GIVEN INFORMATION
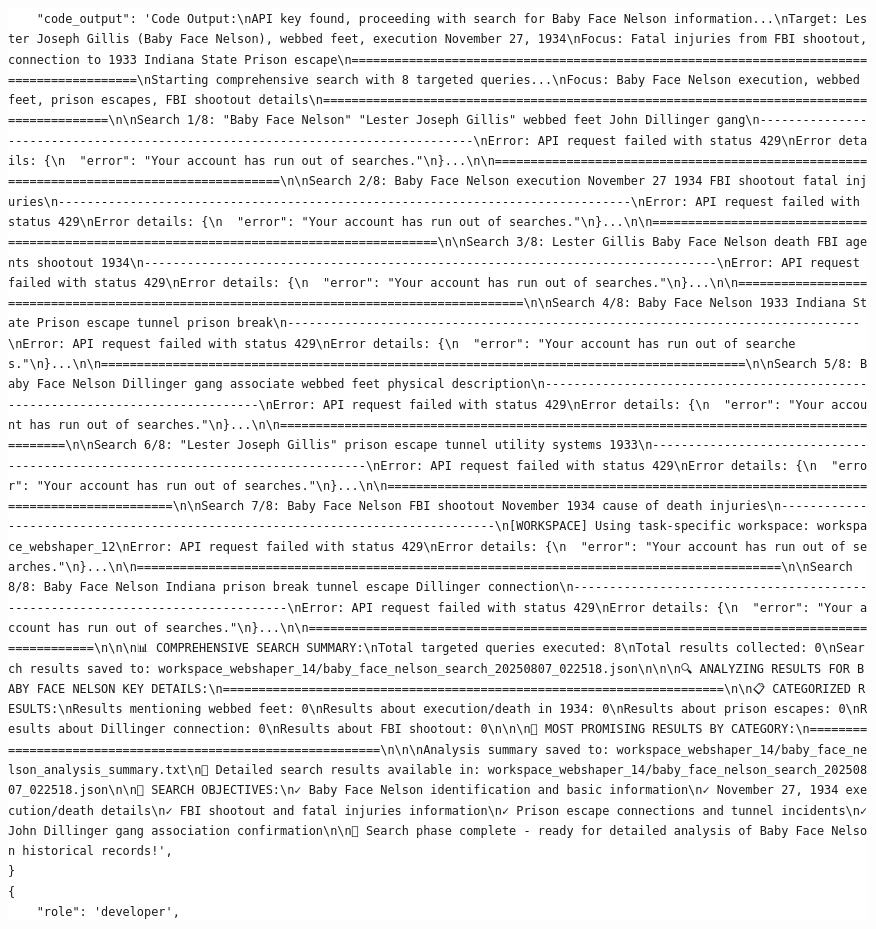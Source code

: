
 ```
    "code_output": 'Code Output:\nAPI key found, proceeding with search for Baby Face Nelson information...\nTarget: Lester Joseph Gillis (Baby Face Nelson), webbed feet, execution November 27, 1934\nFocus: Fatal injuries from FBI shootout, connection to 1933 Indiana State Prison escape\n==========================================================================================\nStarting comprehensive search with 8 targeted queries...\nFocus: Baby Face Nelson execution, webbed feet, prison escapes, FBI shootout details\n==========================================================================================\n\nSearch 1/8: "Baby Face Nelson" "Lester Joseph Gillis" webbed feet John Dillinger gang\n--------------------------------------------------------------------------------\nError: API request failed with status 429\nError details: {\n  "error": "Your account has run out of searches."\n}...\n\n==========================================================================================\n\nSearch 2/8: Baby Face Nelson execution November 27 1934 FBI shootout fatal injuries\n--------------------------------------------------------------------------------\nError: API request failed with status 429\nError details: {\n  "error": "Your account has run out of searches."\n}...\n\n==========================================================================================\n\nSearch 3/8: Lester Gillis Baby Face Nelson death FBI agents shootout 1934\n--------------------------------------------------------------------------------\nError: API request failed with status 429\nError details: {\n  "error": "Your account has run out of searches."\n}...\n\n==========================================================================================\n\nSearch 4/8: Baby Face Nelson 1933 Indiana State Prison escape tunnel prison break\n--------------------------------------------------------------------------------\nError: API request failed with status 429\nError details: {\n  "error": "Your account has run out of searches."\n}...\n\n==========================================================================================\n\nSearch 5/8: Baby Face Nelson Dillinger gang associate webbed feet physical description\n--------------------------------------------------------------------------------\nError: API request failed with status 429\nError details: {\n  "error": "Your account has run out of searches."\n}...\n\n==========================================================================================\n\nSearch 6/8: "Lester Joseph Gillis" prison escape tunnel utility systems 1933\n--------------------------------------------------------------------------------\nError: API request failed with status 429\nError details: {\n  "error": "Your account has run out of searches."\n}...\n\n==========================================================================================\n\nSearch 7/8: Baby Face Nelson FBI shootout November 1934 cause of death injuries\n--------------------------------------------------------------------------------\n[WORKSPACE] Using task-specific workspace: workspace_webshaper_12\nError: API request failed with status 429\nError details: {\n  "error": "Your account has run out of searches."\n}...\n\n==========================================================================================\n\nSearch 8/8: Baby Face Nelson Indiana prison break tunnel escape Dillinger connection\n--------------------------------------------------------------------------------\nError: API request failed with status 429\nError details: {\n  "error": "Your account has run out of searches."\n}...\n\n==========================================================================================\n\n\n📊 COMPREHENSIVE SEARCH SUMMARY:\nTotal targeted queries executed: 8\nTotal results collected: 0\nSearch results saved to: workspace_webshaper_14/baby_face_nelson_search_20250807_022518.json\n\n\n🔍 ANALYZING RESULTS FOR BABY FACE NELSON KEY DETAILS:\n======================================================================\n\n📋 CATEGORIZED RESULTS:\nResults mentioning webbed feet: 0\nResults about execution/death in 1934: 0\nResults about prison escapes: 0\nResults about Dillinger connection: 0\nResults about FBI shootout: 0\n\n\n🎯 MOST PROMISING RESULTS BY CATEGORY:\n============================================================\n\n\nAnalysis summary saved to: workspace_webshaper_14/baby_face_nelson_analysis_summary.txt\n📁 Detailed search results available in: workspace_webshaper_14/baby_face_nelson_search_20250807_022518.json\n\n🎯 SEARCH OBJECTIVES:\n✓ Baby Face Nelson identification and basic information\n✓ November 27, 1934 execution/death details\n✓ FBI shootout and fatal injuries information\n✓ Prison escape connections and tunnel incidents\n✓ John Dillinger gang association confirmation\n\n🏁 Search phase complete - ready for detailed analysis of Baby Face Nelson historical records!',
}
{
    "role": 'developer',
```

--

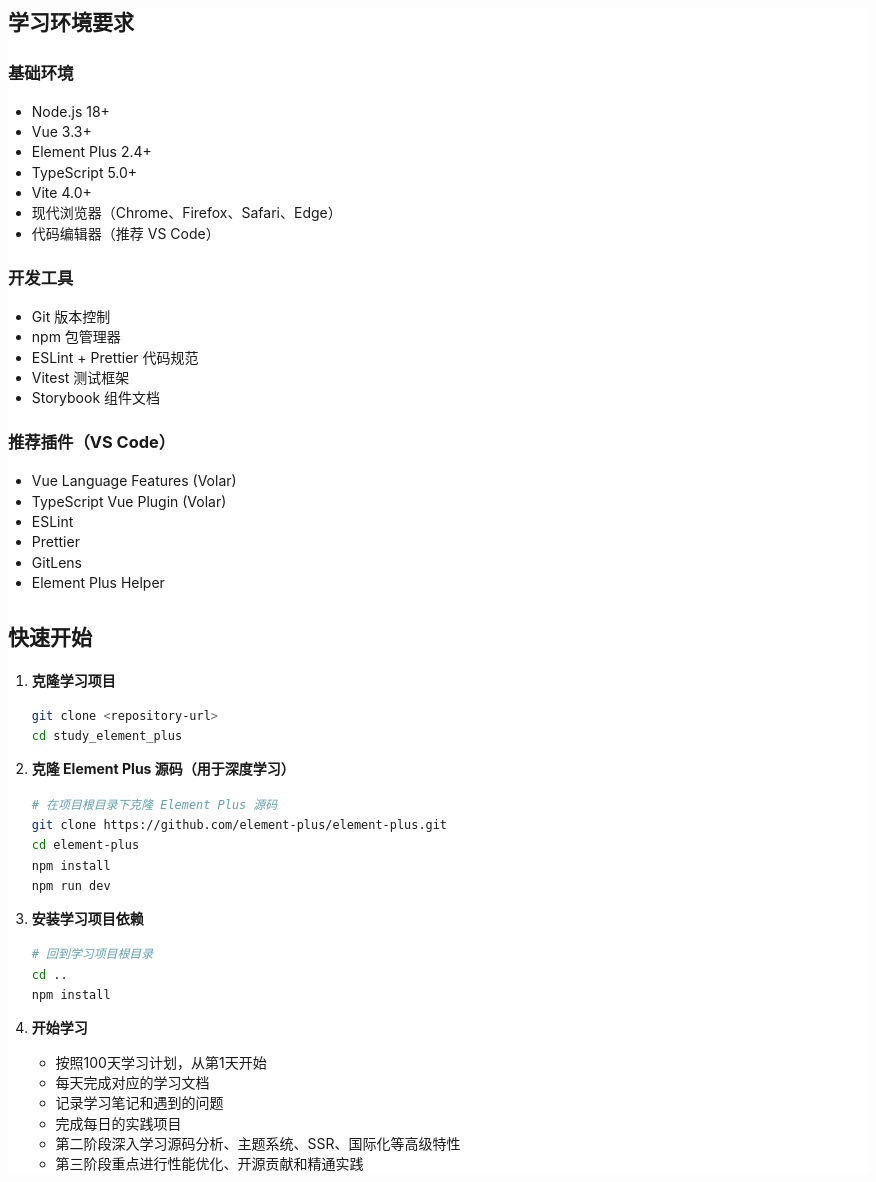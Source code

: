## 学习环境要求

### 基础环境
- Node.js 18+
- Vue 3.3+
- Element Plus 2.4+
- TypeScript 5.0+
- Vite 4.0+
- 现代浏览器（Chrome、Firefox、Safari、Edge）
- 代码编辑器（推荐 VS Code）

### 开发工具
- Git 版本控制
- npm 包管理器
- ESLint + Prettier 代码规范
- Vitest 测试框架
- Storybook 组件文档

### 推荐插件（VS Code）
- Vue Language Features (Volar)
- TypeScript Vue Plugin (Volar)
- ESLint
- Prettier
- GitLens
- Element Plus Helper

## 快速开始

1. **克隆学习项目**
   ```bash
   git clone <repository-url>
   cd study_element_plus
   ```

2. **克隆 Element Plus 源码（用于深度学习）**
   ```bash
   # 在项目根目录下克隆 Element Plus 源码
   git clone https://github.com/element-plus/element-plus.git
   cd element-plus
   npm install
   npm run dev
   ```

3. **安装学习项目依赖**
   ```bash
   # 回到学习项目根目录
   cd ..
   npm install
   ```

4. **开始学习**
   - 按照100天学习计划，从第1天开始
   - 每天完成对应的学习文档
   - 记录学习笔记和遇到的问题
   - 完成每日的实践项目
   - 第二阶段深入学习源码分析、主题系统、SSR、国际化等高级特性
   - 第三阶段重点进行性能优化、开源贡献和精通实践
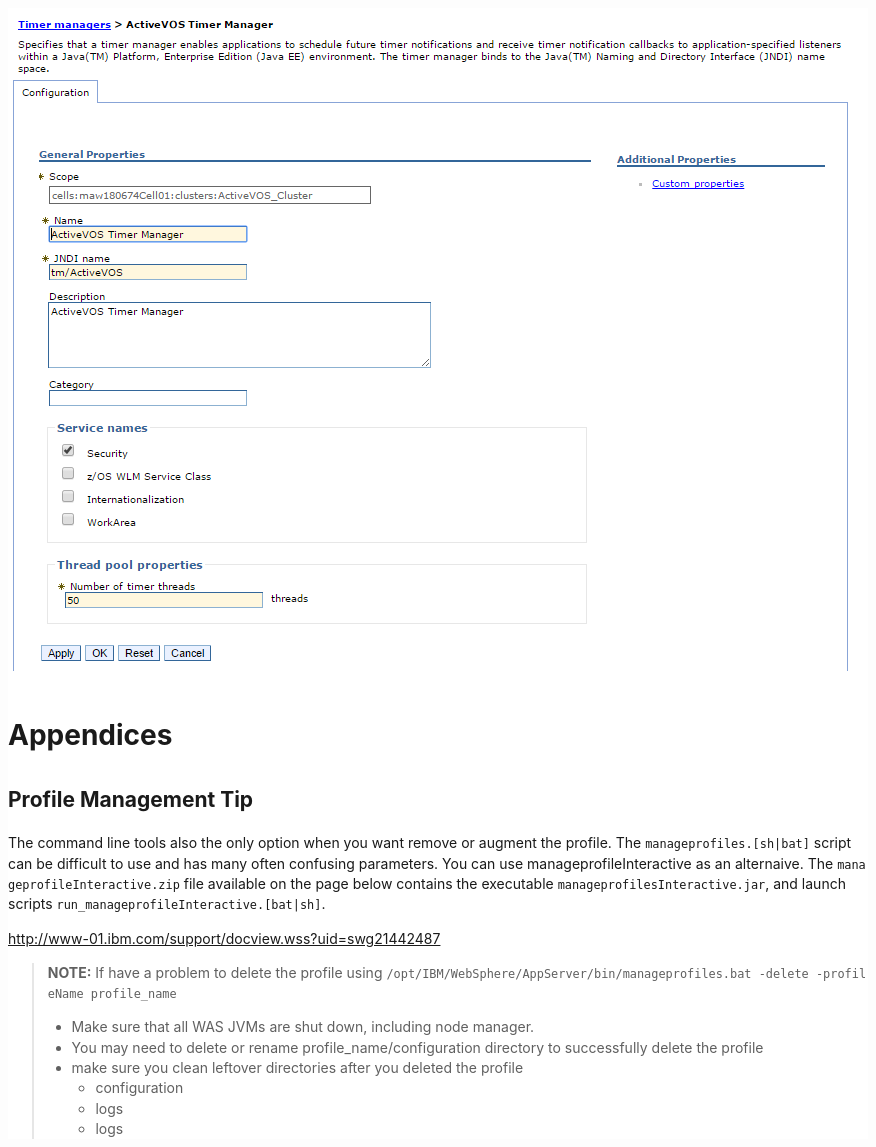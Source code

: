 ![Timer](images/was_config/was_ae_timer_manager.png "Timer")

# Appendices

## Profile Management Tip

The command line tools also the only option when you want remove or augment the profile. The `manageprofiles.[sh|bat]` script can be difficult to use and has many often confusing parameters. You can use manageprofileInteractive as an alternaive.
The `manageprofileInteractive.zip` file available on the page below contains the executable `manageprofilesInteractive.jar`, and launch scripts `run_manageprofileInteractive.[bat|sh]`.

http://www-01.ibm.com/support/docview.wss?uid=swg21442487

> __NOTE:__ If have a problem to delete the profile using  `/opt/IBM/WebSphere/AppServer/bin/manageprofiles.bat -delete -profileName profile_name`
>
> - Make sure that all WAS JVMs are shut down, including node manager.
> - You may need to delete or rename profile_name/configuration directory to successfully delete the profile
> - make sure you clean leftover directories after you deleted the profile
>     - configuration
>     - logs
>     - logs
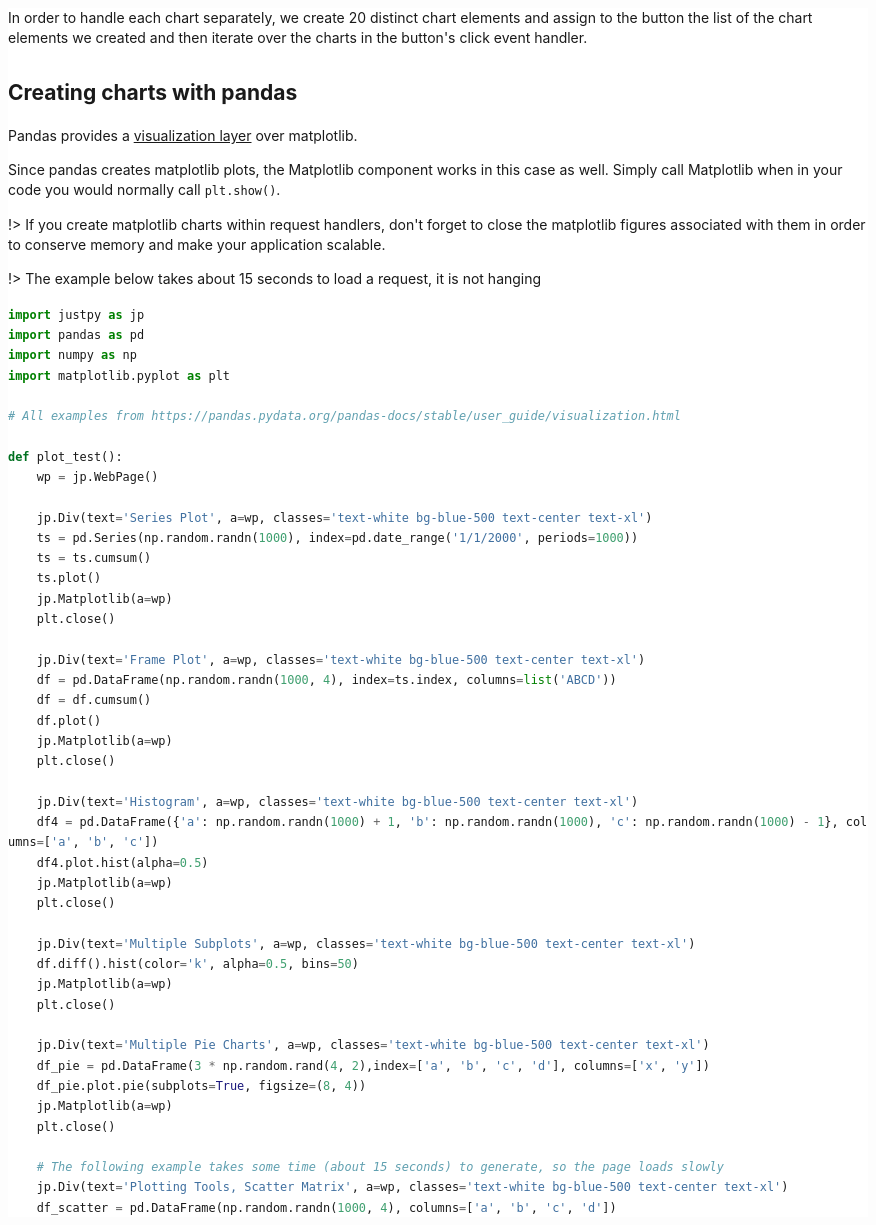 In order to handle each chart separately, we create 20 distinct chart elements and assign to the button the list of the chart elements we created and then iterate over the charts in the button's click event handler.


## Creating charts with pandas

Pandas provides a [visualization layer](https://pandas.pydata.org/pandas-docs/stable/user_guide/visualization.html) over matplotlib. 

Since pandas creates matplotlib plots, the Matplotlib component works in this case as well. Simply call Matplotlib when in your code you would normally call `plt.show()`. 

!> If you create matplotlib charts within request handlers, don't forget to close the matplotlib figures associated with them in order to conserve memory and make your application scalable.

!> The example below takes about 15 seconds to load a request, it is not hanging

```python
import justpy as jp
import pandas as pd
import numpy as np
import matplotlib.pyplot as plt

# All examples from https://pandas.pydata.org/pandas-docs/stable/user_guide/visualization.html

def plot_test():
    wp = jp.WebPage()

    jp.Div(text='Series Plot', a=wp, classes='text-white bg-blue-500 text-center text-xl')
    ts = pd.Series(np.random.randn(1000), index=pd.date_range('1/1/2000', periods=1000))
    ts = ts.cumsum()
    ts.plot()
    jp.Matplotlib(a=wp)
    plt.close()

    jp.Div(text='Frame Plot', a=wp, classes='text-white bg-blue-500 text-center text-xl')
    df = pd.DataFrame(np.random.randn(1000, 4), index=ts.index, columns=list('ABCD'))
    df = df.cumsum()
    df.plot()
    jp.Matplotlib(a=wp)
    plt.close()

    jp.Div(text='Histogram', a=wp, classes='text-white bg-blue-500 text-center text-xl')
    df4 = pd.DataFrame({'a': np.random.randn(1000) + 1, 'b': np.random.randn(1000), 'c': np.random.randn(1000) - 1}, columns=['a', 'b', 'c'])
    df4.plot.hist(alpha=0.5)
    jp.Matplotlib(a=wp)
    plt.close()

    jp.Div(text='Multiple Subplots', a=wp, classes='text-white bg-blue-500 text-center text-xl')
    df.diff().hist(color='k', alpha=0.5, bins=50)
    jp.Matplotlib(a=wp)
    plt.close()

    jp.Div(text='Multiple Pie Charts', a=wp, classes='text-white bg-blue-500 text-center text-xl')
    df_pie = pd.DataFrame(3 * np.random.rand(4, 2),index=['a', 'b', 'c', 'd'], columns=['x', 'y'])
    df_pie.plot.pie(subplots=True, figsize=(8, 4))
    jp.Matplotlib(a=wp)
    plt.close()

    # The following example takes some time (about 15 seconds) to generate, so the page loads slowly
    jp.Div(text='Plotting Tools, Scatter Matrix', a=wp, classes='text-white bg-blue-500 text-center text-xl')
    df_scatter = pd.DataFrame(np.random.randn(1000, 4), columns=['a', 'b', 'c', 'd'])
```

==

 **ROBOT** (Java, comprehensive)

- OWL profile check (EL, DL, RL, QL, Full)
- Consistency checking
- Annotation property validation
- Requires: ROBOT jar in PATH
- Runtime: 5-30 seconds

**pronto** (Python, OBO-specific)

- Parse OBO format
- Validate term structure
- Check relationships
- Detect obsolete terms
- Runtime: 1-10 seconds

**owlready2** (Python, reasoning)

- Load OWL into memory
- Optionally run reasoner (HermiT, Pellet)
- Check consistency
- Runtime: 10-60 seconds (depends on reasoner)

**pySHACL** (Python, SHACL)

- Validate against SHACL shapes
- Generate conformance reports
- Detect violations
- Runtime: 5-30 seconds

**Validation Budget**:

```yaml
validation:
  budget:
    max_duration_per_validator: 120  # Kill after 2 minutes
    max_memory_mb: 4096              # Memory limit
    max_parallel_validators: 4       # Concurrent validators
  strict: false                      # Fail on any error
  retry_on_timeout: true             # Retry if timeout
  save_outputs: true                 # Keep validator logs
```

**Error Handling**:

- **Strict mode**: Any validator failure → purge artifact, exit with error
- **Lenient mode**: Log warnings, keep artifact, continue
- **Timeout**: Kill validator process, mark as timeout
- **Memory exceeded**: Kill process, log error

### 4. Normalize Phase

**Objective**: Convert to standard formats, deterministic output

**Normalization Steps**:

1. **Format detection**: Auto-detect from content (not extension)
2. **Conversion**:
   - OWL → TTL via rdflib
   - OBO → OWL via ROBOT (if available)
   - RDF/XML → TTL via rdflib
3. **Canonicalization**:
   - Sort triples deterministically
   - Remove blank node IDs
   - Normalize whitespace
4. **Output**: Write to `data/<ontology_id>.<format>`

PROBLEM STATEMENT
Say how many lines above contain the string "import", writing only the number.

PROBLEM SOLUTION
4